Private Equity Over the Years
The scale of private equity funds in the US has increased dramatically over the past decade. With that being said, many claim private equity backed Initial Public Offerings (IPOs) make for better investments with substantial returns post IPO. While this may have been true in the past years, PE backed IPOs are moving in a negative direction with various red flags that should not be underestimated. During the IPO Market’s 1Q, PE accounted for 8 of the 24 IPOs raising 4.6 bn, a 7% increase in proceeds from 1Q 2019. PE funds have picked up exponentially in the past decade with an estimated 2.4 trillion in current dry power. As PE grows in the financial world, so does its risks and influences on the IPO market.
In the period 2000-2010, PE accounted for 30% of all IPOs and demonstrated promising returns to investors with a 3 year buy and hold investment yielding an average of 7.9%. Conversely, venture capital based IPOs returned a loss of -12.9%. The shift of PE to VC-backed companies gained momentum in the 2010 decade as the decade received the name of “the age of venture capital”. Fast Forward to 2020, while private equity-backed IPOs have not slowed in deal size, they have certainly taken a hit in performance.
Recent Activity in the Private Equity Market
The most notable Private Equity (PE) sponsored Initial Public Offering (IPO) from this quarter was PPD, a leading provider of drug developmental services in the pharmaceutical sector. The biotech IPO was backed by private equity giant Hellman & Friedman which acquired the company in 2011 for a valuation price of $3.9 bn. After taking the company private and subsequent financial boosting, after 9 years, Hellman & Friedman returned to public markets in February 2020 at a whopping
valuation price of $13.4 bn. PPD shares debuted at an average price of $28.6 and now sit at a price of $16.79 a share. Currently, since its IPO, the newly public acquirer has returned -41.2%. While this is simply one IPO, recently, many buyout-backed IPOs have performed similarly with losses totaling over 20% since their respective IPOs.
PE vs. VC
While one cannot be sure what the specific reason may be for the poor performance of private equity in the IPO market, a few key characteristics are crucial to scrutinize. But, before I dive into the reasons why private equity is gaining a negative affiliation in the IPO market, I want to make sure readers understand the difference between private equity (PE) and venture capital (VC) based companies, as the media often intertwines the two. PE-backed companies are mature companies that have been previously acquired by a private equity fund. On the other hand, VC-based companies are companies that have received funding in their earliest stages by individual investors or VC funds before any form of revenue was generated.

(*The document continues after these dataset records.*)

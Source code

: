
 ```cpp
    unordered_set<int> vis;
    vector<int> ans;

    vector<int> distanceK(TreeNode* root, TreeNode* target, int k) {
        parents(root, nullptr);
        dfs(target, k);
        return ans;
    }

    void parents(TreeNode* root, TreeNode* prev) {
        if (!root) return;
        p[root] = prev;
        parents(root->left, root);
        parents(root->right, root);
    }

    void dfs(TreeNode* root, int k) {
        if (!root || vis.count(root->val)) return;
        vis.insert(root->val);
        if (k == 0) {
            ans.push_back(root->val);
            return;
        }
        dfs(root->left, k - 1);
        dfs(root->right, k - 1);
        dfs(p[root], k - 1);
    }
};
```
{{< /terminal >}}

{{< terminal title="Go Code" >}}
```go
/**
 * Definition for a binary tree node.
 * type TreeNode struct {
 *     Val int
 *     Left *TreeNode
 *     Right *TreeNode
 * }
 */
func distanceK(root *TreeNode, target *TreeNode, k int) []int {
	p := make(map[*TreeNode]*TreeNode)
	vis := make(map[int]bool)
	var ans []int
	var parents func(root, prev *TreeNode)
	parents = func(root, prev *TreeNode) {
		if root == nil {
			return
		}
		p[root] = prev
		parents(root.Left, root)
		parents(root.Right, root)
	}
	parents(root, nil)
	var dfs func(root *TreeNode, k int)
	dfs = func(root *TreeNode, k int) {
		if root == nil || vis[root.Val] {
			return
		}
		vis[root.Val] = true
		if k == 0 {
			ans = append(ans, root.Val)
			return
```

Now, let’s talk about their strategies. The strategy behind PE funds is the idea of completely buying out a mature company that has an appealing valuation price (target company) and then once boosting its financials such as increased revenue or diminished expenses, selling the company for a greater valuation than what they purchase it for, ultimately creating a margin for profit. PE firms take around 3-5 years after an LBO (leveraged buyout) before selling and taking profits. VC revolves around the same idea; however, VC investors initiate a position in a company at an earlier stage and typically only sell their stake well after the company has gone public.
Exit Strategies
Note how the exit strategies between PE and VC are very different. In past years, studies have illustrated that investor-based leverage post IPO is strongly correlated to positive performance for new publicly traded companies. In other words, companies that retain their key investors after going public produce greater returns than companies that replace their core investment group. This study justifies why VC IPOs have surpassed PE in the past couple of years. Unlike VC-backed IPOs, PE investors view IPO’s as merely an exit ticket once they receive their desired valuation price. This results in IPO share prices plummeting as the company scrambles to organize a management team that has no prior experience with the company. Conversely, VC backed investors have no reason to flee as they benefit more from sticking with the company after going public. While this key difference between PE and VC is small, it should not be overlooked when comparing the two.
Pricing and Valuation
Another factor concerning buyout backed IPOs that contributes to poor post-IPO performance is its company’s IPO valuation. PE backed IPOs tend to be overpriced due to the firm’s investors wanting a greater valuation when filing to go public. Remember, PE firms seek greater valuations as that’s where the majority of their profit comes from. We all know a greater valuation means a more expensive price range for shares in its IPO, which ultimately hurts the stock as its intrinsic value lies a substantial 20-30% below its valuation.
As PE continues to produce increasing amounts of IPOs without substantially boosting post-IPO returns, the IPO market looks to continue its downtrend.